Article de Fred Zeller paru dans La Nation socialiste, n° 54, avril 1962, p. 4 et 13

Par les accords d’Evian la France vient – pour le moment – de mettre un terme à une longue période de guerre qui va, sans un seul moment de répit, de 1939 à 1962. C’est-à-dire vingt-trois années.

23 années où la bourgeoisie capitaliste française, cette droite « la plus bornée de toute la terre » – ce qui n’est pas peu dire – aura entrepris, aux frais de la nation et pour tenter de sauver de petits intérêts particuliers, des guerres de reconquêtes coloniales, qui, finalement, nous auront amenés au bord de la catastrophe la plus effroyable.

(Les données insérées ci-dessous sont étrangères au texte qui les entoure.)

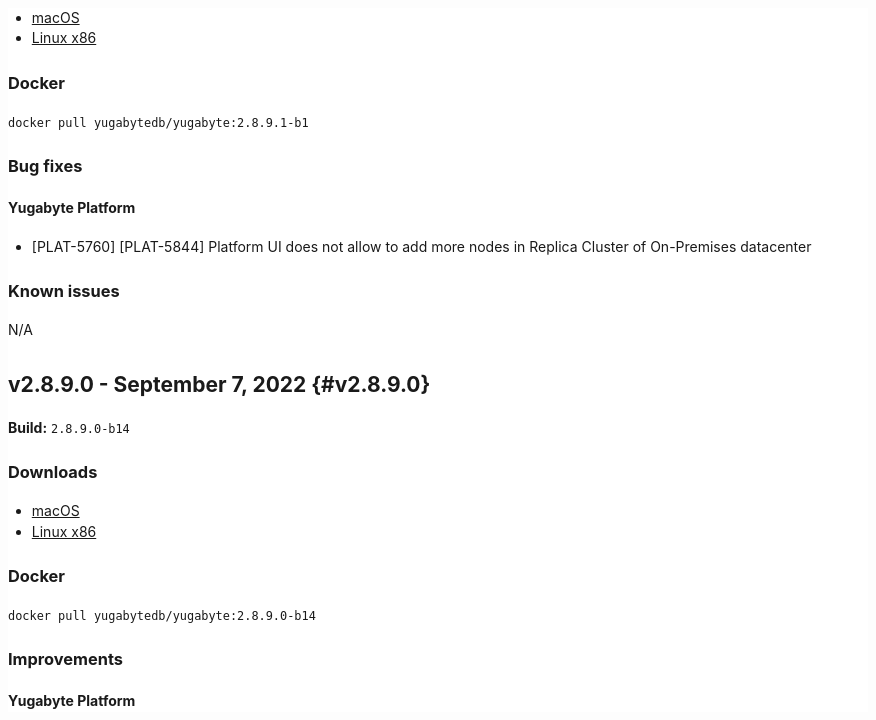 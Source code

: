 <ul class="nav yb-pills">
    <li><a  href="https://downloads.yugabyte.com/releases/2.8.9.1/yugabyte-2.8.9.1-b1-darwin-x86_64.tar.gz"><i class="fa-brands fa-apple"></i>macOS</a></li>
    <li><a  href="https://downloads.yugabyte.com/releases/2.8.9.1/yugabyte-2.8.9.1-b1-linux-x86_64.tar.gz"><i class="fa-brands fa-linux"></i>Linux x86 </a></li>
</ul>



### Docker

```sh
docker pull yugabytedb/yugabyte:2.8.9.1-b1
```

### Bug fixes

#### Yugabyte Platform

* [PLAT-5760] [PLAT-5844] Platform UI does not allow to add more nodes in Replica Cluster of On-Premises datacenter

### Known issues

N/A

## v2.8.9.0 - September 7, 2022 {#v2.8.9.0}

**Build:** `2.8.9.0-b14`

### Downloads

<ul class="nav yb-pills">
    <li>
        <a  href="https://downloads.yugabyte.com/releases/2.8.9.0/yugabyte-2.8.9.0-b14-darwin-x86_64.tar.gz"><i class="fa-brands fa-apple"></i>macOS</a>
    </li>
    <li>
        <a  href="https://downloads.yugabyte.com/releases/2.8.9.0/yugabyte-2.8.9.0-b14-linux-x86_64.tar.gz"><i class="fa-brands fa-linux"></i>Linux x86</a>
    </li>
</ul>



### Docker

```sh
docker pull yugabytedb/yugabyte:2.8.9.0-b14
```

### Improvements

#### Yugabyte Platform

Les 7 années qui viennent de s’écouler ont eu pour point de départ l’assassinat par le F.L.N. d’un jeune instituteur français dans l’Aurès le 1er novembre 1954 et pour fin, l’assassinant du délicat poète algérien Mouloud Feraoun par l’O.A.S. – quel cruel symbole ! …

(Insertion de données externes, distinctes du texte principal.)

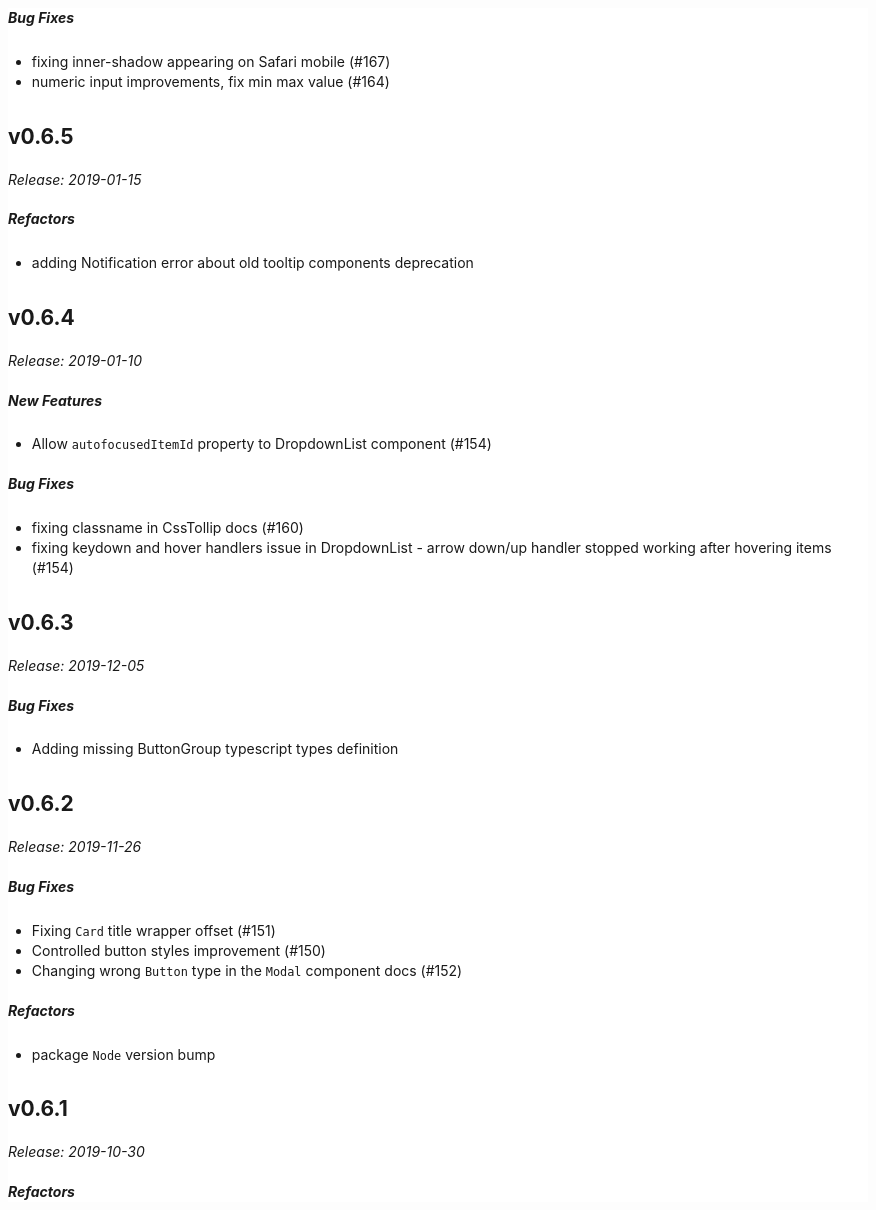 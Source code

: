 ##### Bug Fixes

- fixing inner-shadow appearing on Safari mobile (#167)
- numeric input improvements, fix min max value (#164)

## v0.6.5

_Release: 2019-01-15_

##### Refactors

- adding Notification error about old tooltip components deprecation

## v0.6.4

_Release: 2019-01-10_

##### New Features

- Allow `autofocusedItemId` property to DropdownList component (#154)

##### Bug Fixes

- fixing classname in CssTollip docs (#160)
- fixing keydown and hover handlers issue in DropdownList - arrow down/up handler stopped working after hovering items (#154)

## v0.6.3

_Release: 2019-12-05_

##### Bug Fixes

- Adding missing ButtonGroup typescript types definition

## v0.6.2

_Release: 2019-11-26_

##### Bug Fixes

- Fixing `Card` title wrapper offset (#151)
- Controlled button styles improvement (#150)
- Changing wrong `Button` type in the `Modal` component docs (#152)

##### Refactors

- package `Node` version bump

## v0.6.1

_Release: 2019-10-30_

##### Refactors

7 années qui virent un peuple misérable de 9 millions d’habitants exploité, pressuré, brimé et réprimé impitoyablement depuis 132 années, prendre peu à peu conscience qu’il avait enfin une nation à lui et que cette nation voulait – comme toutes les autres – sa place au soleil. Plus encore, cette nation valait que l’on sacrifia sa vie pour elle.

Le bilan

Au cours de ces 7 années, la presque totalité de l’armée française (4 à 500 000 hommes, dont le contingent) fut envoyée sur place, avec un matériel ultra moderne, pour combattre les « rebelles » et si elle ne connut pas un Dien-Bien-Phu comme en Indochine, elle ne réussit pas cependant à enlever la décision.

Sur le plan humain :

_ 20.000 morts ; 60.000 blessés pour la France.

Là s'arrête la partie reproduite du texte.